Remittances have been playing an important role in the economy of not only Nepal, but other South Asian countries as well. It was estimated that the total remittances to the South Asia region in 2005 would be US $32 billion, a 67 percent increase from what was received in 2001. India received US $21.7 billion as remittance in 2004. Similarly, Pakistan received US $3.9 billion and Bangladesh US $3.4 billion. In Sri Lanka, remittance receipts are larger than tea exports. Thus it can be seen that remittances are an important means to lift a large number of poor out of extreme poverty.
Prior to the establishment of the World Trade Organization (WTO), there was the multilateral agreement named General Agreement on Tariffs and Trade (GATT) that covered only trade in goods. When the GATT was concluded after the completion of the Uruguay Round in 1995 to give birth to the WTO, trade in services and intellectual property were also included as parts of the agreement.
Trade in services in the WTO is governed by the General Agreement on Trade in Services (GATS), which has categorized services trade into four modes of supply. Of these four modes, Nepal's major interest is in mode 4, which deals with the movement of natural persons, and even in such movement of natural persons, Nepal's interest is particularly in the movement of unskilled and semi-skilled work force.
One of the objectives of the WTO is enhancing welfare of the people. In the case of developing countries, and more importantly the least developed countries (LDCs), this particular objective can be achieved by creating more jobs.
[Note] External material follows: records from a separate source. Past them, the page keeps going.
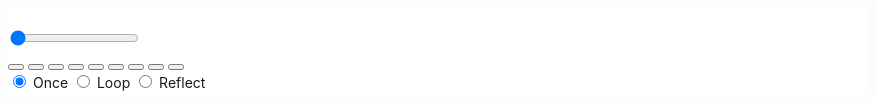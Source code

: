 <div class="animation">
  <img id="_anim_imgc3e51c3ad25f46c8a3d9e089b9458ac8">
  <div class="anim-controls">
    <input id="_anim_sliderc3e51c3ad25f46c8a3d9e089b9458ac8" type="range" class="anim-slider"
           name="points" min="0" max="1" step="1" value="0"
           oninput="animc3e51c3ad25f46c8a3d9e089b9458ac8.set_frame(parseInt(this.value));"></input>
    <div class="anim-buttons">
      <button onclick="animc3e51c3ad25f46c8a3d9e089b9458ac8.slower()"><i class="fa fa-minus"></i></button>
      <button onclick="animc3e51c3ad25f46c8a3d9e089b9458ac8.first_frame()"><i class="fa fa-fast-backward">
          </i></button>
      <button onclick="animc3e51c3ad25f46c8a3d9e089b9458ac8.previous_frame()">
          <i class="fa fa-step-backward"></i></button>
      <button onclick="animc3e51c3ad25f46c8a3d9e089b9458ac8.reverse_animation()">
          <i class="fa fa-play fa-flip-horizontal"></i></button>
      <button onclick="animc3e51c3ad25f46c8a3d9e089b9458ac8.pause_animation()"><i class="fa fa-pause">
          </i></button>
      <button onclick="animc3e51c3ad25f46c8a3d9e089b9458ac8.play_animation()"><i class="fa fa-play"></i>
          </button>
      <button onclick="animc3e51c3ad25f46c8a3d9e089b9458ac8.next_frame()"><i class="fa fa-step-forward">
          </i></button>
      <button onclick="animc3e51c3ad25f46c8a3d9e089b9458ac8.last_frame()"><i class="fa fa-fast-forward">
          </i></button>
      <button onclick="animc3e51c3ad25f46c8a3d9e089b9458ac8.faster()"><i class="fa fa-plus"></i></button>
    </div>
    <form action="#n" name="_anim_loop_selectc3e51c3ad25f46c8a3d9e089b9458ac8" class="anim-state">
      <input type="radio" name="state" value="once" id="_anim_radio1_c3e51c3ad25f46c8a3d9e089b9458ac8"
             checked>
      <label for="_anim_radio1_c3e51c3ad25f46c8a3d9e089b9458ac8">Once</label>
      <input type="radio" name="state" value="loop" id="_anim_radio2_c3e51c3ad25f46c8a3d9e089b9458ac8"
             >
      <label for="_anim_radio2_c3e51c3ad25f46c8a3d9e089b9458ac8">Loop</label>
      <input type="radio" name="state" value="reflect" id="_anim_radio3_c3e51c3ad25f46c8a3d9e089b9458ac8"
             >
      <label for="_anim_radio3_c3e51c3ad25f46c8a3d9e089b9458ac8">Reflect</label>
    </form>
  </div>
</div>


<script language="javascript">
  /* Instantiate the Animation class. */
  /* The IDs given should match those used in the template above. */
  (function() {
    var img_id = "_anim_imgc3e51c3ad25f46c8a3d9e089b9458ac8";
    var slider_id = "_anim_sliderc3e51c3ad25f46c8a3d9e089b9458ac8";
    var loop_select_id = "_anim_loop_selectc3e51c3ad25f46c8a3d9e089b9458ac8";
    var frames = new Array(172);

  frames[0] = "data:image/png;base64,iVBORw0KGgoAAAANSUhEUgAAAbAAAAEgCAYAAADVKCZpAAAABHNCSVQICAgIfAhkiAAAAAlwSFlz\
AAALEgAACxIB0t1+/AAAADh0RVh0U29mdHdhcmUAbWF0cGxvdGxpYiB2ZXJzaW9uMy4xLjEsIGh0\
dHA6Ly9tYXRwbG90bGliLm9yZy8QZhcZAAAIeklEQVR4nO3dXXKbSBiGUZjKjrLAOAvMmpiLjDyy\
rB8EDd1v9zk3qSSKi3IsHj66Jc3LsiwTAIT5p/YBAMAWAgZAJAEDIJKAARBJwACIJGAARBIwACIJ\
GACRBAyASAIGQCQBAyCSgAEQScAAiCRgAEQSMAAiCRgAkQQMgEgCBkAkAQMgkoABEEnAAIgkYABE\
EjAAIgkYAJEEDIBIAgZAJAEDIJKAARBJwACIJGAARBIwACIJGACRBAyASAIGQCQBAyCSgAEQScAA\
iCRgAEQSMAAiCRgAkQQMgEgCBkAkAQMIM8/z9OfPXPswqvtR+wAA2OZRxH7+XE4+kjoEDKAz98LW\
Y9TcQgQgkgkMoDM9Tlv3CBhAqFFC9ci8LMvY3wGAMPM8T07d1sAACCVgAEQSMAAiCRgAkQQMgEgC\
BkAkAQMgkoABEEnAAIgkYABEEjAAIgkYAJEEDIBIAgZAJAEDIJKAARBJwACIJGAARBIwACL9qH0A\
AKw3z/OXX19ZluXIw6lKwAAatzZWa/5tT0ETMIDG7AnWu187OWgCBlDZq2CVjMyRcTybgAFU8igm\
R05FyRPXLQEDONG9aPUUlTMJGMAJhKs8AQM4WE8bJ1oiYAAHEa5jCRhAYcJ1DgEDKES4ziVgAAVc\
x0u4ziFgADsIVz3ejR5go57e1SKRCQxgA5NXfQIG8KZLvISrLgEDWMnU1RZrYAAriFd7TGAATwhX\
u0xgAA+IV9sEDOAF8WqTgAHcYadh+wQM4IZ4ZbCJA+A/1ryymMAAJvFKZAIDhueWYSYTGMAkXolM\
Hence, liberalization of services under mode 4 can be a useful instrument in realizing this objective. Unfortunately, in WTO negotiations, this aspect of service trade is often not given importance. The developed countries have their interest in the export of capital intensive services to the developing countries and the LDCs. Therefore, negotiations under GATS in the WTO are always dominated by the other three modes.
However, even in the absence of negotiation under mode 4 in the WTO, long queues of Nepali youth at the airport, bound for various destinations in search of jobs, are regular sights and the number has been increasing with time. But almost everyday, there are stories in the newspapers about the plight of these workers mainly in the Middle East countries, which are the major destinations for most of them. Negotiations on mode 4 of GATS would ensure rules based system of movement of people. That would help in generating more employment, equitable treatment and thus enhancing welfare.
Nepal has bilateral agreements on labor issues with most of the countries where the Nepali workers are migrating temporarily. Putting in place a multilateral system of such agreement, the problems associated with bilateral agreements would not remain. At the same time the workers can have their choice of destination and like the most favored nation (MFN) treatment under other agreements of the WTO, such clause under this mode would ensure non discrimination of foreign workers from the local ones.
At the end of the Sixth WTO Ministerial Conference in Hong Kong, the developed countries agreed to provide duty and quota free market access to 97 percent of the products originating in the LDCs. This can be taken as a major achievement for Nepal, although we need to be more cautious in further negotiations that the remaining three percent does not include products of our export interest, like textiles and clothing.
However, to make the Doha Round truly a development round, it was necessary that the developed countries agreed to provide better market access to unskilled and semi skilled labor force under mode 4. The developed countries should realize that the developing countries and the LDCs have their interest in the export of abundant unskilled and semi skilled work force in the same way as the developed countries have their interest in the export of their abundant capital and technology. When it has been universally agreed that trade should benefit all people, whether of the developed countries or the developing and the least developed countries, the interests of the latter should not be ignored.